I've been having some interesting discussions about privacy lately, because it's a topic that is a bit more complex than a lot of people are willing to admit. Pretty much every choice you make in life is about tradeoffs, and that applies to privacy as well. Leaving your home and walking down the street is a form of a "tradeoff" in that when you go outside, other people can see you, and that, in some ways, is a "violation" of your privacy. But most of us determine that going out in public is worth it, because there are lots of benefits to being able to leave your house, while there are very few negatives to having someone see you on the street. The same is true, in many ways, online. There are situations in which we find the sharing of information to be much more valuable than the costs. It's why people sign up for online services. They know they're giving up some information and "privacy," but the value of the service they get back is considered worth it. We can quibble over whether or not people can accurately measure the costs and benefits of those tradeoffs, and I think that's an important and valuable discussion to have, but the idea of "absolute" privacy is crazy. You can do that, but the tradeoff is you don't go outside and you don't use the internet. Good luck with that.
The real problem
tends to come in when the privacy violations are done in ways that were not a part of the bargain
. I may choose to give a company some level of access to my email, because I value the result. But if I then find out that they're doing much more than promised with it, or
more seriously, that a third party, such as the government, is digging into that same info, just because they can, that's quite different. That wasn't part of the tradeoff deal that I made.
Tim Bray has an interesting article touching on this subject, over at Medium, in which he notes that privacy is a part of a civilized society
, and that we shouldn't have to defend the basic concept of privacy from those who seek to take it by force. He isn't talking so much about the tradeoffs, but rather what happens when there are no tradeoffs at all, and the government just decides that it can take away your privacy because it can:
Privacy doesn't need any more justification. It's a quality-of-life thing and needs no further defense. We and generations of ancestors have worked hard to build a civilized society and one of the rewards is that often, we can relax and just be our private selves. So we should resist anyone who wants to take that away.

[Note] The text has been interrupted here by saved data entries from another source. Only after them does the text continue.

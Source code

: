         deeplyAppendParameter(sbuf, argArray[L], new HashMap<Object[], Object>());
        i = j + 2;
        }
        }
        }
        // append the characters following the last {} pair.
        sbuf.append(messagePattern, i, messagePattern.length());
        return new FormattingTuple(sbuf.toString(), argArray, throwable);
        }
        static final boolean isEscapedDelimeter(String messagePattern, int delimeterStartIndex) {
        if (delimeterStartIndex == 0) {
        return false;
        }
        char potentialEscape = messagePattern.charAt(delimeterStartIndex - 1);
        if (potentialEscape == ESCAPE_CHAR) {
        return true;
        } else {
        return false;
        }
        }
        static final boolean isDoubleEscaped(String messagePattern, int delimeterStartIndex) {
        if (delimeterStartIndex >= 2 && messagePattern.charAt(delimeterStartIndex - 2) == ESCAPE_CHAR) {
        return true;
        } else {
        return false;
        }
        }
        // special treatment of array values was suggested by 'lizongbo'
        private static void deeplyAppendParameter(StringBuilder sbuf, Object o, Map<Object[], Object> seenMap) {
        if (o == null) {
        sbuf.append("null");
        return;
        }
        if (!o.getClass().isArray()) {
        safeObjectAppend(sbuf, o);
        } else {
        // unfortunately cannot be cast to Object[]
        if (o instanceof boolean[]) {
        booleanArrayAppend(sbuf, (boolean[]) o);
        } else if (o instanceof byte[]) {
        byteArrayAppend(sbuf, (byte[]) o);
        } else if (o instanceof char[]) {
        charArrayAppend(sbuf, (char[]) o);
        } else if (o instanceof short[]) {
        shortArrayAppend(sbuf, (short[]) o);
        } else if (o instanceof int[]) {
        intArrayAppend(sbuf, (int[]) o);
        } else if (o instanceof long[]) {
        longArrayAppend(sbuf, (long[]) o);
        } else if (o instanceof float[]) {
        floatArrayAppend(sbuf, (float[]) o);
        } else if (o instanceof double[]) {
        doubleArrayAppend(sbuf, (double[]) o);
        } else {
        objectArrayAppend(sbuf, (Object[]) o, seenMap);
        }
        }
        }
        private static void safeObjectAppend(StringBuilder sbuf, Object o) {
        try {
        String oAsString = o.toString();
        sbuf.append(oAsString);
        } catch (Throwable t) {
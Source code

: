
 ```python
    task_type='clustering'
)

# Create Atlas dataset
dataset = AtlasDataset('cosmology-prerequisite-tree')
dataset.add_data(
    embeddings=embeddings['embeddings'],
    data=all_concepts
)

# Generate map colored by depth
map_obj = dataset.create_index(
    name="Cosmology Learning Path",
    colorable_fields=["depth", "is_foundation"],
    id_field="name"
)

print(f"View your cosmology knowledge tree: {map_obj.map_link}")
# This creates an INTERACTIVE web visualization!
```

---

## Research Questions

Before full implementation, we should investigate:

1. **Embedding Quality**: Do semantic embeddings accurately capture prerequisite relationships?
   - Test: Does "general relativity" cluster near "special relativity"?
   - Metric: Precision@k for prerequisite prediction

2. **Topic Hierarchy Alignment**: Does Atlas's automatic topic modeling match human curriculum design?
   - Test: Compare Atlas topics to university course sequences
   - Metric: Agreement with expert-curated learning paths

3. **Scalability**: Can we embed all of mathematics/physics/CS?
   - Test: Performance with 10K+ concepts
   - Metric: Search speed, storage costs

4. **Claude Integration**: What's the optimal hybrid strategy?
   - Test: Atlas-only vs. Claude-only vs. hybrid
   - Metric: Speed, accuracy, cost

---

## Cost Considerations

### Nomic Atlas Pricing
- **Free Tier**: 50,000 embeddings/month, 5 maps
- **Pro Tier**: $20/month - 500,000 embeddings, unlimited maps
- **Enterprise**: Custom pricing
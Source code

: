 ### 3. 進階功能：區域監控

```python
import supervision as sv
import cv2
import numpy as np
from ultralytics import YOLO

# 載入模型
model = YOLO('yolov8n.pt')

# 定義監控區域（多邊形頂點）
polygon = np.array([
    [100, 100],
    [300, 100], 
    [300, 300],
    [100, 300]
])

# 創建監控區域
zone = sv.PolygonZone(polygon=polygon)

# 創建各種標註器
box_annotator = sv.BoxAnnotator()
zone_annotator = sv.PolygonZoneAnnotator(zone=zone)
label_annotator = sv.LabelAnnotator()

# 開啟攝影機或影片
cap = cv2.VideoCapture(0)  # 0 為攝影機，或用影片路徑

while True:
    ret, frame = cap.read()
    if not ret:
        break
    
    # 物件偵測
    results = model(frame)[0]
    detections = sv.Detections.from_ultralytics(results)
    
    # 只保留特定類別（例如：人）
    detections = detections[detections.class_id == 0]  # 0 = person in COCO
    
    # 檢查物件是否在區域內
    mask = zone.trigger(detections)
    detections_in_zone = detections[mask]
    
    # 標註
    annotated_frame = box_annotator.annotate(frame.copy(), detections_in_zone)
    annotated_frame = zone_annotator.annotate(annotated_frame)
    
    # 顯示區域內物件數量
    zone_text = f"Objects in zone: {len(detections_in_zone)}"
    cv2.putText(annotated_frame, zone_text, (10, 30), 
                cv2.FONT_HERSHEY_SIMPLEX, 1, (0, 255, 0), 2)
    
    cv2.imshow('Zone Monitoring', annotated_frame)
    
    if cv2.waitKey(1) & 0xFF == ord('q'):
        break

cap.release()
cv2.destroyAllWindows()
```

He further points out that the real problem is that law enforcement always has and almost always will abuse their power to violate your privacy without any control or benefit to you:
The public servants who are doing the watching are, at the end of the day, people. Mostly honorable and honest; but some proportion will always be crooked or insane or just bad people; no higher than in the general population, but never zero. I don't think Canada, where I live, is worse than anywhere else, but we see a pretty steady flow of police brutality and corruption stories. It's a fact of life.
Given this, it's unreasonable to give people the power to spy on us without factoring in checks and balances to keep the rogues among them from wreaking havoc.
And this is where the tradeoffs come back into play. When I choose
to give up some level of privacy, I have some control over the situation, and that's a form of a check and balance. I can choose to limit how I use the services or what I share. That's not true when the government just goes digging and pulls out whatever it wants. And then they can abuse it, often with impunity.
I think it's a little too simple that we should be able to say across the board "I don't want to be watched," because there are lots of situations where we agree to be in public. But when it becomes a forced
observation, and there's no control, then there are serious problems.